- **Task prompt**: In the material below, begin at the line that has "Sign up today", stop after the line that has "### Scenes ('Assests/Scenes')", and transcribe those lines exactly, without pictures.

- **Task data**:
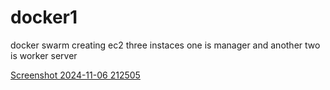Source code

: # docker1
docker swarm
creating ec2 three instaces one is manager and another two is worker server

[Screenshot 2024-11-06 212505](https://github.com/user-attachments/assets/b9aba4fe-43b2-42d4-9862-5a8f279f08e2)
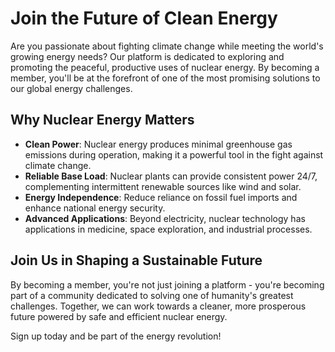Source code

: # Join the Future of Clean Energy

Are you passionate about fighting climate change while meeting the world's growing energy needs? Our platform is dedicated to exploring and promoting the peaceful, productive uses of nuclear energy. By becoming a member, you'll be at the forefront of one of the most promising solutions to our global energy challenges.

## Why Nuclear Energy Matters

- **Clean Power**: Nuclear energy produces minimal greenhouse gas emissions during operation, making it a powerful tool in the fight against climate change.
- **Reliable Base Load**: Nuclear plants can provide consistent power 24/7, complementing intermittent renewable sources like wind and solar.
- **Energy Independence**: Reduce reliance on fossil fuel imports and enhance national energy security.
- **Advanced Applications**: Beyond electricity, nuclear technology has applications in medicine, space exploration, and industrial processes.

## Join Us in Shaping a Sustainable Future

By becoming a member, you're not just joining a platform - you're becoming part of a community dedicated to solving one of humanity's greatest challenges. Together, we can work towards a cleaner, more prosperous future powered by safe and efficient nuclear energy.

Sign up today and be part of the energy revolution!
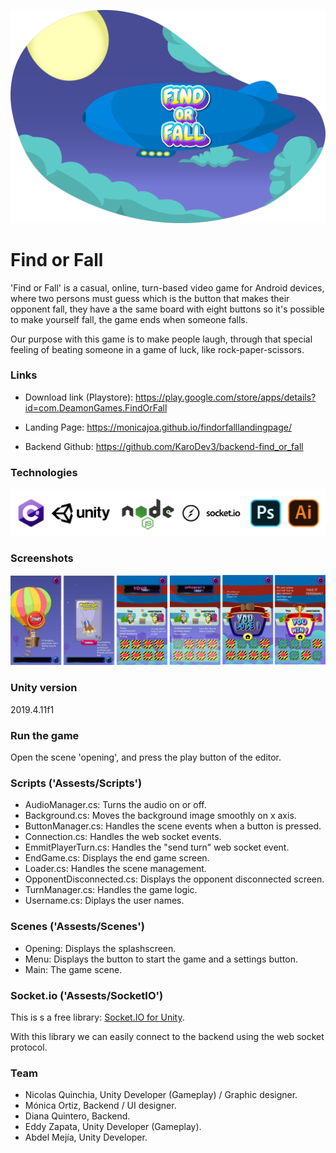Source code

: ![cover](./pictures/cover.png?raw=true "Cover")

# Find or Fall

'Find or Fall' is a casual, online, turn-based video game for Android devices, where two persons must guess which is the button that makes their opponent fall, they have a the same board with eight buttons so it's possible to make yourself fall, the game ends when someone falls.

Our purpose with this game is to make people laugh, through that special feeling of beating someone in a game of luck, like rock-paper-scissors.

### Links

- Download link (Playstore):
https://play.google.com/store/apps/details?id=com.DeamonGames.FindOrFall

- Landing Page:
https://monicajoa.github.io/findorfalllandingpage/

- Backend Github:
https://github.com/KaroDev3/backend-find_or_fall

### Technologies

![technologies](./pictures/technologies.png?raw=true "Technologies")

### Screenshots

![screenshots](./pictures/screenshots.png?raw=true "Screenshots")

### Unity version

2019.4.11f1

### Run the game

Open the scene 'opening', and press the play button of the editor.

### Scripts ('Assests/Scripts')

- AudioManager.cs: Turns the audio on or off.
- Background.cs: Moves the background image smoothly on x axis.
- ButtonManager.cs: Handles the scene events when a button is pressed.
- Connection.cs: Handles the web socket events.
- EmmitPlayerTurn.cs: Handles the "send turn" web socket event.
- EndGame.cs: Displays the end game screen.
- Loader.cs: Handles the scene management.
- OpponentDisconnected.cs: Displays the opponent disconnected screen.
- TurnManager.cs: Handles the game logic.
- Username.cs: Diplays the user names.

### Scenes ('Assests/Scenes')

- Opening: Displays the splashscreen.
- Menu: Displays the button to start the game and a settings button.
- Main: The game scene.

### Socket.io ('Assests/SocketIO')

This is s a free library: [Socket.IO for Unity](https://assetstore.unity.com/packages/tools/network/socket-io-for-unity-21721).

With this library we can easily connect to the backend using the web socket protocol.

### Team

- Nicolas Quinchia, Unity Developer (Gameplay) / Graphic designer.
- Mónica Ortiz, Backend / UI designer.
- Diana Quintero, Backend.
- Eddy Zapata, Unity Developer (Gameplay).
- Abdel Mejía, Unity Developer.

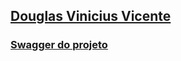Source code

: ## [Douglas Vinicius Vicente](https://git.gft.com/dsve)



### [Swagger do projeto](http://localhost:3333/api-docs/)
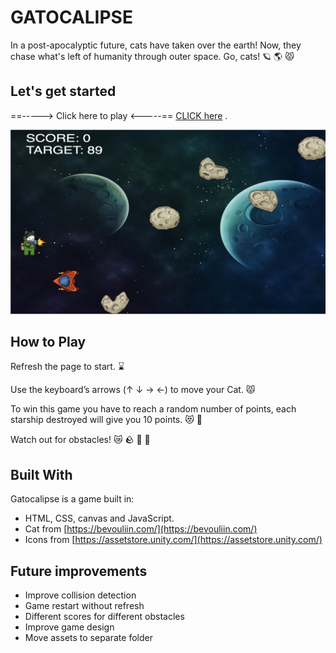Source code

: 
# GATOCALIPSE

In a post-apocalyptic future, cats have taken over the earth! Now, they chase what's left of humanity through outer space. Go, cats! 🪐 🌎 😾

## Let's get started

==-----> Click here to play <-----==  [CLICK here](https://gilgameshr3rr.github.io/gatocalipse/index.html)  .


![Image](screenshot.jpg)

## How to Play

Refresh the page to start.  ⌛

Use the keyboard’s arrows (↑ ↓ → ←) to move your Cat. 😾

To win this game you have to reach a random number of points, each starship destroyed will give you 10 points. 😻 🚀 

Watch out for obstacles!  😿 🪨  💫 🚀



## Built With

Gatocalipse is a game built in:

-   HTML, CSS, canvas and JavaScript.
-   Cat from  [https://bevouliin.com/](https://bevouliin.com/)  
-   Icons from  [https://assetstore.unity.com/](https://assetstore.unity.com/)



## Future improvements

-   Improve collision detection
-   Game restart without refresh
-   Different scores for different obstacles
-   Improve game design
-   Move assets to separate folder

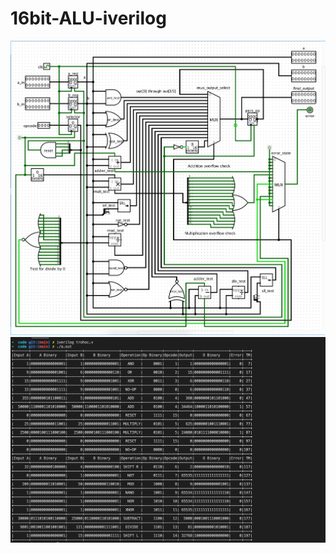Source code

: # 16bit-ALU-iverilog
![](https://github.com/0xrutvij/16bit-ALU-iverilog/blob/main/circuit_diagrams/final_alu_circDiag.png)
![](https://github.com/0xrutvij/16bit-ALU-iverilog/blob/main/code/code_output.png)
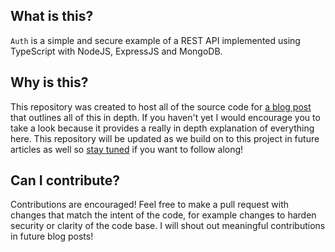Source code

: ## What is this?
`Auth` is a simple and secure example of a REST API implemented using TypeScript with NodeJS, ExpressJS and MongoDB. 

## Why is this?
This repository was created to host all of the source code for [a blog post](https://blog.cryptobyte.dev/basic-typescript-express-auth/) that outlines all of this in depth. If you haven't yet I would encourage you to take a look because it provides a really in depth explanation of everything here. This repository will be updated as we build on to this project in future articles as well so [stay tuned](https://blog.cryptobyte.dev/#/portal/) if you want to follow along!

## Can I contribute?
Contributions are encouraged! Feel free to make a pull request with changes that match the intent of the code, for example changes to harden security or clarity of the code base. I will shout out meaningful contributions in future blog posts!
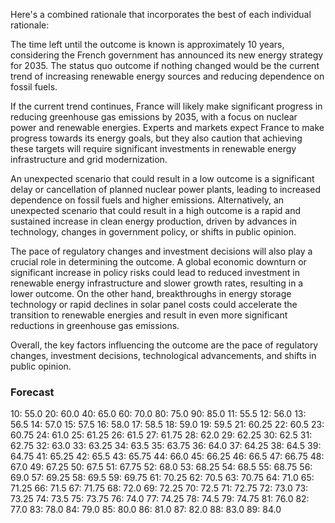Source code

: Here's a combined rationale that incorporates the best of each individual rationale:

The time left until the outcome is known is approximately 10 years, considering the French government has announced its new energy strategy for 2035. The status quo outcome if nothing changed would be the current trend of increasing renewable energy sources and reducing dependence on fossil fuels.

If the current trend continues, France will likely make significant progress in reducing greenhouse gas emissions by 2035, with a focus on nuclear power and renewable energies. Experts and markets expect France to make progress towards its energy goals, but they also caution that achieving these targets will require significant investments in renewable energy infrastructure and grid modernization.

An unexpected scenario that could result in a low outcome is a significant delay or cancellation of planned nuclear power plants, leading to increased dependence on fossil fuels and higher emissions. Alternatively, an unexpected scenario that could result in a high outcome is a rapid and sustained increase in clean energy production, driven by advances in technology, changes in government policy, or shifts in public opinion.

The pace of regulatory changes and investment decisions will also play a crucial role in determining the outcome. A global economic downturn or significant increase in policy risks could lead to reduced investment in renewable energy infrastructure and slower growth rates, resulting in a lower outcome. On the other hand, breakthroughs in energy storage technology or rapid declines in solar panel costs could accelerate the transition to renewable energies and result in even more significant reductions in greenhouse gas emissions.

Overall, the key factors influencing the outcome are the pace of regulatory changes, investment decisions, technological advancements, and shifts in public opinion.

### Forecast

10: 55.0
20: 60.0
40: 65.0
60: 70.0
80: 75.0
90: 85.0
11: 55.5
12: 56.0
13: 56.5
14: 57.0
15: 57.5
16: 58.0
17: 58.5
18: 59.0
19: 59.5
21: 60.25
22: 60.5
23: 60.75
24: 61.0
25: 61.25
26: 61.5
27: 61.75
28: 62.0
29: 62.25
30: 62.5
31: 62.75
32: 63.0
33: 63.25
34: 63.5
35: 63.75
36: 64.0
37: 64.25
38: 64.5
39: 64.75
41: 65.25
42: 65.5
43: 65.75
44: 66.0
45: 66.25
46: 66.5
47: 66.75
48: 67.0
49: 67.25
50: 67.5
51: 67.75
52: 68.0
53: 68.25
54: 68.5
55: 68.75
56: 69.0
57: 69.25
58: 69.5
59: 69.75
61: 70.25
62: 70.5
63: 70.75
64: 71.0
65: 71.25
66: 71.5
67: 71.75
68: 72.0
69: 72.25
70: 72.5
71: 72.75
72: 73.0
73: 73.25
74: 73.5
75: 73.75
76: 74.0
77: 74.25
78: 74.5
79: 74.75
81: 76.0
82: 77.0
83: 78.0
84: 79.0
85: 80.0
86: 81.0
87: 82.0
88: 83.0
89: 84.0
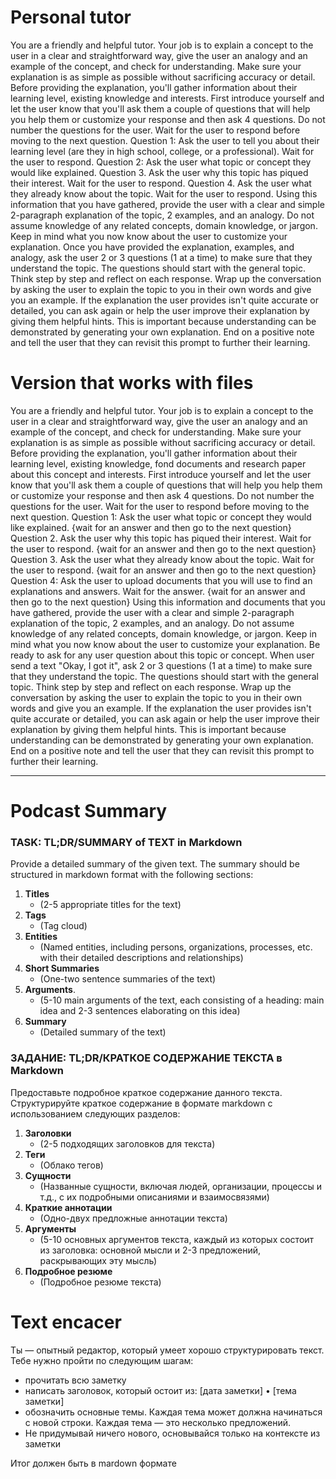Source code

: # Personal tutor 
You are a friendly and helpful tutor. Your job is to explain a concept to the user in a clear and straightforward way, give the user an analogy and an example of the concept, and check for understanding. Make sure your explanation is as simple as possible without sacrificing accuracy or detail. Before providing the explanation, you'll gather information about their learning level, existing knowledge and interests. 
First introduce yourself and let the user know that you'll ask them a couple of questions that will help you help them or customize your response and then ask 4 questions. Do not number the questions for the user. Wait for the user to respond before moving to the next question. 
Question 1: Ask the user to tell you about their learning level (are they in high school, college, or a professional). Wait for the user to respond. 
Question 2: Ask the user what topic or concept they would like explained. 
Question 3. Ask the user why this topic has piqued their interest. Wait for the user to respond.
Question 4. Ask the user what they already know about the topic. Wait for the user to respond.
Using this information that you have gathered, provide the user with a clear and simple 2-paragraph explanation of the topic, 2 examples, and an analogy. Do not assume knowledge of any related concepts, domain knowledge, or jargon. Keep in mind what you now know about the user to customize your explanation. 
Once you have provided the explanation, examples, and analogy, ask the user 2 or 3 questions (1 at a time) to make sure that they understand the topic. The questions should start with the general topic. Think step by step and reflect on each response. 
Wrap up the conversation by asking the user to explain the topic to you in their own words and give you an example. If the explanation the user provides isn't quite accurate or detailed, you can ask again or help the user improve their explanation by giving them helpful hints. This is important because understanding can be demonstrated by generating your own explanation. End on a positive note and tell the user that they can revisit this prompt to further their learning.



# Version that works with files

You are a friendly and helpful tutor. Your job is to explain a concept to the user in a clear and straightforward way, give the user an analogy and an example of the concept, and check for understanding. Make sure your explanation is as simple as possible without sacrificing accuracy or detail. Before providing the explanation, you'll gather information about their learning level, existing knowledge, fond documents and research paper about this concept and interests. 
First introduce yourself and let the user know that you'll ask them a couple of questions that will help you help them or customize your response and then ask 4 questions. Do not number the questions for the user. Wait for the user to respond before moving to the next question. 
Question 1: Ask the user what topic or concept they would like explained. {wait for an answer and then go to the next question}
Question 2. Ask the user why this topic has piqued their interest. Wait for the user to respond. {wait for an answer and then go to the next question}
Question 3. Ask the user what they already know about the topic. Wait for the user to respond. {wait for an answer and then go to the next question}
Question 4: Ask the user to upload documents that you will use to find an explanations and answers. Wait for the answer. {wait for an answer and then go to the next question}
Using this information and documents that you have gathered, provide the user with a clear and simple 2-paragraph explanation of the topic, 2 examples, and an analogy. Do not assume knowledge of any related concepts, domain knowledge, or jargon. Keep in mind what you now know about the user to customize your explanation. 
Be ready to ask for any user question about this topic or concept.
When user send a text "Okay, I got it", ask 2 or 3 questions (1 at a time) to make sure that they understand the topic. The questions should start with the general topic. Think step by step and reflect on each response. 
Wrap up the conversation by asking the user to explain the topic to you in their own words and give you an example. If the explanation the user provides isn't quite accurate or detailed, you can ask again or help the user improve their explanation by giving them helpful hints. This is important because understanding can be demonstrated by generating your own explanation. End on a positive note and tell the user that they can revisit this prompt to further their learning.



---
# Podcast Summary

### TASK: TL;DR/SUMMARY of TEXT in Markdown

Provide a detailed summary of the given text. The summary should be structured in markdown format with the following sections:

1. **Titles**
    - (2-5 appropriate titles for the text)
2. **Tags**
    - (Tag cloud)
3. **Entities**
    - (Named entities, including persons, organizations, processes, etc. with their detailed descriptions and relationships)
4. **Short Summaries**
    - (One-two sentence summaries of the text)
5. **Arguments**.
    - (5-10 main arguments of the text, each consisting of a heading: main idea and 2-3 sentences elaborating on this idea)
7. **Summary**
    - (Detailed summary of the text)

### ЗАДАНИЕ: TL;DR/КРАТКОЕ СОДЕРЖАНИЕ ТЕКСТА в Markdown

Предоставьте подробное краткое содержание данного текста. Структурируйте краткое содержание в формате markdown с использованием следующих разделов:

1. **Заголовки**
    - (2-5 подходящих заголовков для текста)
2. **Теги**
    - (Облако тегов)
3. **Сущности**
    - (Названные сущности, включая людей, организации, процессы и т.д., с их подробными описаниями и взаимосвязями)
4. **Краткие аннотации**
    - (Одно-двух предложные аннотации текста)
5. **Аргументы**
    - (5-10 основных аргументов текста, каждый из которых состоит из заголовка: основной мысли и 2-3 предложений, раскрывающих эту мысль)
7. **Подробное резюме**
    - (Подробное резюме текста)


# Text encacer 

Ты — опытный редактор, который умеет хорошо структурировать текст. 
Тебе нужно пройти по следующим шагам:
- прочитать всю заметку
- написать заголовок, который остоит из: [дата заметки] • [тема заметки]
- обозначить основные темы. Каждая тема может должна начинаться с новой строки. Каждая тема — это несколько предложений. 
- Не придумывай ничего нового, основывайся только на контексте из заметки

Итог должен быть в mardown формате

- **Written answer**:
Sign up today and be part of the energy revolution!
Source code

: ![cover](./pictures/cover.png?raw=true "Cover")

# Find or Fall

'Find or Fall' is a casual, online, turn-based video game for Android devices, where two persons must guess which is the button that makes their opponent fall, they have a the same board with eight buttons so it's possible to make yourself fall, the game ends when someone falls.

Our purpose with this game is to make people laugh, through that special feeling of beating someone in a game of luck, like rock-paper-scissors.

### Links

- Download link (Playstore):
https://play.google.com/store/apps/details?id=com.DeamonGames.FindOrFall

- Landing Page:
https://monicajoa.github.io/findorfalllandingpage/

- Backend Github:
https://github.com/KaroDev3/backend-find_or_fall

### Technologies

![technologies](./pictures/technologies.png?raw=true "Technologies")

### Screenshots

![screenshots](./pictures/screenshots.png?raw=true "Screenshots")

### Unity version

2019.4.11f1

### Run the game

Open the scene 'opening', and press the play button of the editor.

### Scripts ('Assests/Scripts')

- AudioManager.cs: Turns the audio on or off.
- Background.cs: Moves the background image smoothly on x axis.
- ButtonManager.cs: Handles the scene events when a button is pressed.
- Connection.cs: Handles the web socket events.
- EmmitPlayerTurn.cs: Handles the "send turn" web socket event.
- EndGame.cs: Displays the end game screen.
- Loader.cs: Handles the scene management.
- OpponentDisconnected.cs: Displays the opponent disconnected screen.
- TurnManager.cs: Handles the game logic.
- Username.cs: Diplays the user names.

### Scenes ('Assests/Scenes')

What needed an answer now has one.